Please write out the listing exactly, leaving each picture out.

== SUPPLIED MATERIAL ==

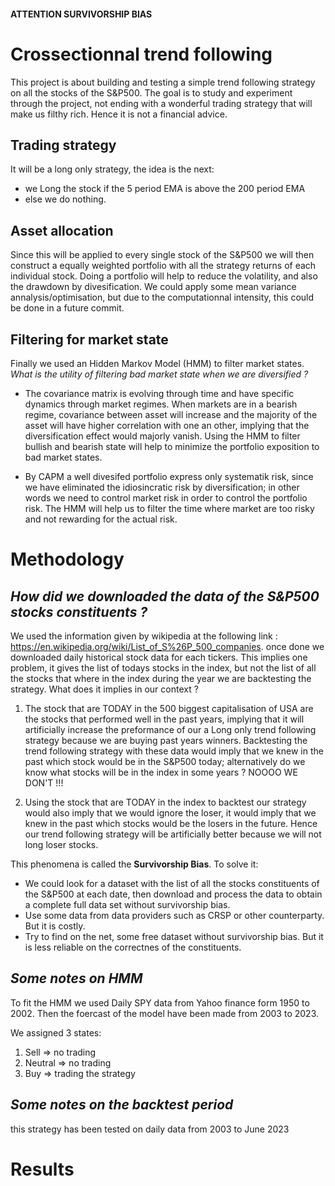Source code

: #### ATTENTION SURVIVORSHIP BIAS

# Crossectionnal trend following

This project is about building and testing a simple trend following strategy on all the stocks of the S&P500.
The goal is to study and experiment through the project, not ending with a wonderful trading strategy that will make us filthy rich. Hence it is not a financial advice.

## Trading strategy

It will be a long only strategy, the idea is the next:    
  - we Long the stock if the 5 period EMA is above the 200 period EMA 
  - else we do nothing.
                                                          
## Asset allocation
Since this will be applied to every single stock of the S&P500 we will then construct a equally weighted portfolio with all the strategy returns of each individual stock.
Doing a portfolio will help to reduce the volatility, and also the drawdown by divesification. We could apply some mean variance annalysis/optimisation, but due to the computationnal intensity, this could be done in a future commit.

## Filtering for market state
Finally we used an Hidden Markov Model (HMM) to filter market states. 
*What is the utility of filtering bad market state when we are diversified ?* 
  
  - The covariance matrix is evolving through time and have specific dynamics through market regimes. When markets are in a bearish regime, covariance between asset will increase and the majority of the asset will have higher correlation with one an other, implying that the diversification effect would majorly vanish. Using the HMM to filter bullish and bearish state will help to minimize the portfolio exposition to bad market states.
    
  - By CAPM a well divesifed portfolio express only systematik risk, since we have eliminated the idiosincratic risk by diversification; in other words we need to control market risk in order to control the portfolio risk. The HMM will help us to filter the time where market are too risky and not rewarding for the actual risk.


# Methodology
## *How did we downloaded the data of the S&P500 stocks constituents ?*

We used the information given by wikipedia at the following link : https://en.wikipedia.org/wiki/List_of_S%26P_500_companies. once done we downloaded daily historical stock data for each tickers.
This implies one problem, it gives the list of todays stocks in the index, but not the list of all the stocks that where in the index during the year we are backtesting the strategy.
What does it implies in our context ?

1. The stock that are TODAY in the 500 biggest capitalisation of USA are the stocks that performed well in the past years, implying that it will artificially increase the preformance of our a Long only trend following strategy because we are buying past years winners. Backtesting the trend following strategy with these data would imply that we knew in the past which stock would be in the S&P500 today; alternatively do we know what stocks will be in the index in some years ? NOOOO WE DON'T !!!

2. Using the stock that are TODAY in the index to backtest our strategy would also imply that we would ignore the loser, it would imply that we knew in the past which stocks would be the losers in the future. Hence our trend following strategy will be artificially better because we will not long loser stocks.

This phenomena is called the **Survivorship Bias**.
To solve it: 
  - We could look for a dataset with the list of all the stocks constituents of the S&P500 at each date, then download and process the data to obtain a complete full data set without survivorship bias.
  - Use some data from data providers such as CRSP or other counterparty. But it is costly.
  - Try to find on the net, some free dataset without survivorship bias. But it is less reliable on the correctnes of the constituents.

## *Some notes on HMM*

To fit the HMM we used Daily SPY data from Yahoo finance form 1950 to 2002.
Then the foercast of the model have been made from 2003 to 2023.

We assigned 3 states:
1. Sell     => no trading
2. Neutral  => no trading
3. Buy      => trading the strategy

## *Some notes on the backtest period*

this strategy has been tested on daily data from 2003 to June 2023


# Results













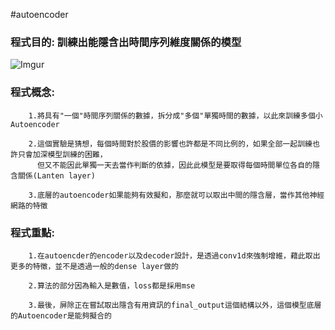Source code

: #autoencoder
### 程式目的: 訓練出能隱含出時間序列維度關係的模型
![Imgur](https://imgur.com/LzQBQ1b)
### 程式概念:
        1.將具有"一個"時間序列關係的數據，拆分成"多個"單獨時間的數據，以此來訓練多個小Autoencoder
        
        2.這個實驗是猜想，每個時間對於股價的影響也許都是不同比例的，如果全部一起訓練也許只會加深模型訓練的困難，
          但又不能因此單獨一天去當作判斷的依據，因此此模型是要取得每個時間單位各自的隱含關係(Lanten layer)
        
        3.底層的autoencoder如果能夠有效擬和，那麼就可以取出中間的隱含層，當作其他神經網路的特徵
        
### 程式重點: 
        1.在autoencder的encoder以及decoder設計，是透過conv1d來強制增維，藉此取出更多的特徵，並不是透過一般的dense layer做的
        
        2.算法的部分因為輸入是數值，loss都是採用mse
        
        3.最後，屏除正在嘗試取出隱含有用資訊的final_output這個結構以外，這個模型底層的Autoencoder是能夠擬合的
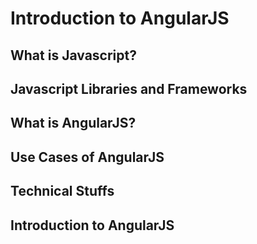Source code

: # Introduction to AngularJS

## What is Javascript?
## Javascript Libraries and Frameworks
## What is AngularJS?
## Use Cases of AngularJS

## Technical Stuffs
## Introduction to AngularJS

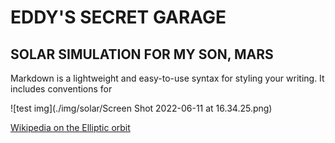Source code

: # EDDY'S SECRET GARAGE

## SOLAR SIMULATION FOR MY SON, MARS

Markdown is a lightweight and easy-to-use syntax for styling your writing. It includes conventions for


![test img](./img/solar/Screen Shot 2022-06-11 at 16.34.25.png)

[Wikipedia on the Elliptic orbit](https://en.wikipedia.org/wiki/Elliptic_orbit)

===

§ TASK RESPONSE:
Source code

: #### ATTENTION SURVIVORSHIP BIAS

# Crossectionnal trend following

This project is about building and testing a simple trend following strategy on all the stocks of the S&P500.
The goal is to study and experiment through the project, not ending with a wonderful trading strategy that will make us filthy rich. Hence it is not a financial advice.

## Trading strategy

It will be a long only strategy, the idea is the next:    
  - we Long the stock if the 5 period EMA is above the 200 period EMA 
  - else we do nothing.
                                                          
## Asset allocation
Since this will be applied to every single stock of the S&P500 we will then construct a equally weighted portfolio with all the strategy returns of each individual stock.
Doing a portfolio will help to reduce the volatility, and also the drawdown by divesification. We could apply some mean variance annalysis/optimisation, but due to the computationnal intensity, this could be done in a future commit.

## Filtering for market state
Finally we used an Hidden Markov Model (HMM) to filter market states. 
*What is the utility of filtering bad market state when we are diversified ?* 
  
  - The covariance matrix is evolving through time and have specific dynamics through market regimes. When markets are in a bearish regime, covariance between asset will increase and the majority of the asset will have higher correlation with one an other, implying that the diversification effect would majorly vanish. Using the HMM to filter bullish and bearish state will help to minimize the portfolio exposition to bad market states.
    
  - By CAPM a well divesifed portfolio express only systematik risk, since we have eliminated the idiosincratic risk by diversification; in other words we need to control market risk in order to control the portfolio risk. The HMM will help us to filter the time where market are too risky and not rewarding for the actual risk.


# Methodology
## *How did we downloaded the data of the S&P500 stocks constituents ?*

We used the information given by wikipedia at the following link : https://en.wikipedia.org/wiki/List_of_S%26P_500_companies. once done we downloaded daily historical stock data for each tickers.
This implies one problem, it gives the list of todays stocks in the index, but not the list of all the stocks that where in the index during the year we are backtesting the strategy.
What does it implies in our context ?

1. The stock that are TODAY in the 500 biggest capitalisation of USA are the stocks that performed well in the past years, implying that it will artificially increase the preformance of our a Long only trend following strategy because we are buying past years winners. Backtesting the trend following strategy with these data would imply that we knew in the past which stock would be in the S&P500 today; alternatively do we know what stocks will be in the index in some years ? NOOOO WE DON'T !!!

2. Using the stock that are TODAY in the index to backtest our strategy would also imply that we would ignore the loser, it would imply that we knew in the past which stocks would be the losers in the future. Hence our trend following strategy will be artificially better because we will not long loser stocks.

This phenomena is called the **Survivorship Bias**.
To solve it: 
  - We could look for a dataset with the list of all the stocks constituents of the S&P500 at each date, then download and process the data to obtain a complete full data set without survivorship bias.
  - Use some data from data providers such as CRSP or other counterparty. But it is costly.
  - Try to find on the net, some free dataset without survivorship bias. But it is less reliable on the correctnes of the constituents.

## *Some notes on HMM*

To fit the HMM we used Daily SPY data from Yahoo finance form 1950 to 2002.
Then the foercast of the model have been made from 2003 to 2023.

We assigned 3 states:
1. Sell     => no trading
2. Neutral  => no trading
3. Buy      => trading the strategy

## *Some notes on the backtest period*

this strategy has been tested on daily data from 2003 to June 2023


# Results













Source code

: #autoencoder
### 程式目的: 訓練出能隱含出時間序列維度關係的模型
![Imgur](https://imgur.com/LzQBQ1b)
### 程式概念:
        1.將具有"一個"時間序列關係的數據，拆分成"多個"單獨時間的數據，以此來訓練多個小Autoencoder
        
        2.這個實驗是猜想，每個時間對於股價的影響也許都是不同比例的，如果全部一起訓練也許只會加深模型訓練的困難，
          但又不能因此單獨一天去當作判斷的依據，因此此模型是要取得每個時間單位各自的隱含關係(Lanten layer)
        
        3.底層的autoencoder如果能夠有效擬和，那麼就可以取出中間的隱含層，當作其他神經網路的特徵
        
### 程式重點: 
        1.在autoencder的encoder以及decoder設計，是透過conv1d來強制增維，藉此取出更多的特徵，並不是透過一般的dense layer做的
        
        2.算法的部分因為輸入是數值，loss都是採用mse
        
        3.最後，屏除正在嘗試取出隱含有用資訊的final_output這個結構以外，這個模型底層的Autoencoder是能夠擬合的
Source code

: # Introduction to AngularJS

## What is Javascript?
## Javascript Libraries and Frameworks
## What is AngularJS?
## Use Cases of AngularJS

## Technical Stuffs
## Introduction to AngularJS

Source code

: # EDDY'S SECRET GARAGE

## SOLAR SIMULATION FOR MY SON, MARS

Markdown is a lightweight and easy-to-use syntax for styling your writing. It includes conventions for


![test img](./img/solar/Screen Shot 2022-06-11 at 16.34.25.png)

[Wikipedia on the Elliptic orbit](https://en.wikipedia.org/wiki/Elliptic_orbit)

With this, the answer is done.